▶ Task objective
In the data below, find every line with the string "complexity" and pull it out.

☆ ☆ ☆ ☆ ☆ ☆ ☆

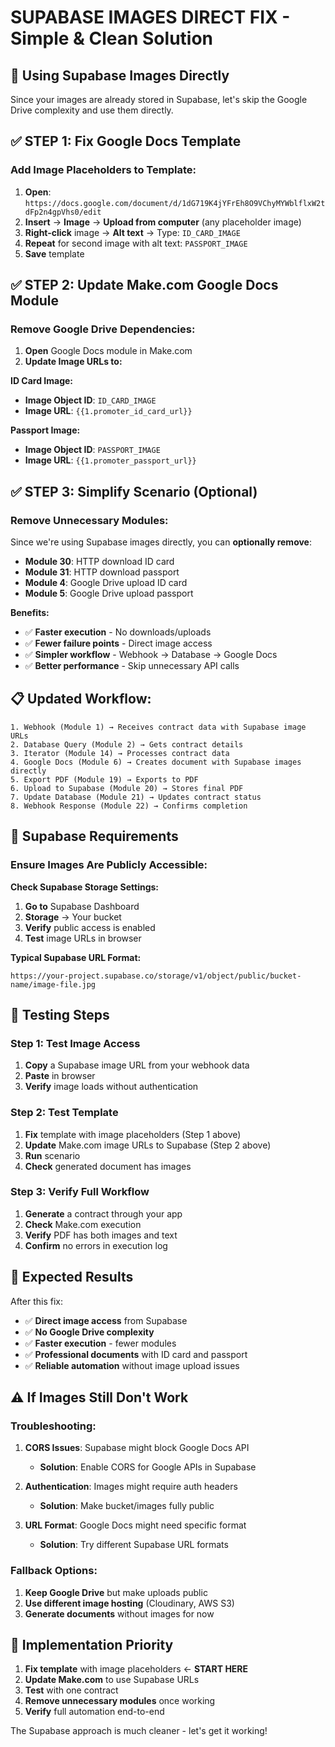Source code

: # SUPABASE IMAGES DIRECT FIX - Simple & Clean Solution

## 🎯 **Using Supabase Images Directly**

Since your images are already stored in Supabase, let's skip the Google Drive complexity and use them directly.

## ✅ **STEP 1: Fix Google Docs Template**

### **Add Image Placeholders to Template:**
1. **Open**: `https://docs.google.com/document/d/1dG719K4jYFrEh8O9VChyMYWblflxW2tdFp2n4gpVhs0/edit`
2. **Insert** → **Image** → **Upload from computer** (any placeholder image)
3. **Right-click** image → **Alt text** → Type: `ID_CARD_IMAGE`
4. **Repeat** for second image with alt text: `PASSPORT_IMAGE`
5. **Save** template

## ✅ **STEP 2: Update Make.com Google Docs Module**

### **Remove Google Drive Dependencies:**
1. **Open** Google Docs module in Make.com
2. **Update Image URLs to:**

**ID Card Image:**
- **Image Object ID**: `ID_CARD_IMAGE`
- **Image URL**: `{{1.promoter_id_card_url}}`

**Passport Image:**
- **Image Object ID**: `PASSPORT_IMAGE`
- **Image URL**: `{{1.promoter_passport_url}}`

## ✅ **STEP 3: Simplify Scenario (Optional)**

### **Remove Unnecessary Modules:**
Since we're using Supabase images directly, you can **optionally remove**:
- **Module 30**: HTTP download ID card
- **Module 31**: HTTP download passport  
- **Module 4**: Google Drive upload ID card
- **Module 5**: Google Drive upload passport

**Benefits:**
- ✅ **Faster execution** - No downloads/uploads
- ✅ **Fewer failure points** - Direct image access
- ✅ **Simpler workflow** - Webhook → Database → Google Docs
- ✅ **Better performance** - Skip unnecessary API calls

## 📋 **Updated Workflow:**

```
1. Webhook (Module 1) → Receives contract data with Supabase image URLs
2. Database Query (Module 2) → Gets contract details
3. Iterator (Module 14) → Processes contract data
4. Google Docs (Module 6) → Creates document with Supabase images directly
5. Export PDF (Module 19) → Exports to PDF
6. Upload to Supabase (Module 20) → Stores final PDF
7. Update Database (Module 21) → Updates contract status
8. Webhook Response (Module 22) → Confirms completion
```

## 🔧 **Supabase Requirements**

### **Ensure Images Are Publicly Accessible:**

**Check Supabase Storage Settings:**
1. **Go to** Supabase Dashboard
2. **Storage** → Your bucket
3. **Verify** public access is enabled
4. **Test** image URLs in browser

**Typical Supabase URL Format:**
```
https://your-project.supabase.co/storage/v1/object/public/bucket-name/image-file.jpg
```

## 🧪 **Testing Steps**

### **Step 1: Test Image Access**
1. **Copy** a Supabase image URL from your webhook data
2. **Paste** in browser
3. **Verify** image loads without authentication

### **Step 2: Test Template**
1. **Fix** template with image placeholders (Step 1 above)
2. **Update** Make.com image URLs to Supabase (Step 2 above)
3. **Run** scenario
4. **Check** generated document has images

### **Step 3: Verify Full Workflow**
1. **Generate** a contract through your app
2. **Check** Make.com execution
3. **Verify** PDF has both images and text
4. **Confirm** no errors in execution log

## 🎉 **Expected Results**

After this fix:
- ✅ **Direct image access** from Supabase
- ✅ **No Google Drive complexity**
- ✅ **Faster execution** - fewer modules
- ✅ **Professional documents** with ID card and passport
- ✅ **Reliable automation** without image upload issues

## ⚠️ **If Images Still Don't Work**

### **Troubleshooting:**

1. **CORS Issues**: Supabase might block Google Docs API
   - **Solution**: Enable CORS for Google APIs in Supabase
   
2. **Authentication**: Images might require auth headers
   - **Solution**: Make bucket/images fully public
   
3. **URL Format**: Google Docs might need specific format
   - **Solution**: Try different Supabase URL formats

### **Fallback Options:**

1. **Keep Google Drive** but make uploads public
2. **Use different image hosting** (Cloudinary, AWS S3)
3. **Generate documents** without images for now

## 🚀 **Implementation Priority**

1. **Fix template** with image placeholders ← **START HERE**
2. **Update Make.com** to use Supabase URLs
3. **Test** with one contract
4. **Remove unnecessary modules** once working
5. **Verify** full automation end-to-end

The Supabase approach is much cleaner - let's get it working!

☆ ☆ ☆ ☆ ☆ ☆ ☆

▶ Completed exercise
Since your images are already stored in Supabase, let's skip the Google Drive complexity and use them directly.
- ✅ **No Google Drive complexity**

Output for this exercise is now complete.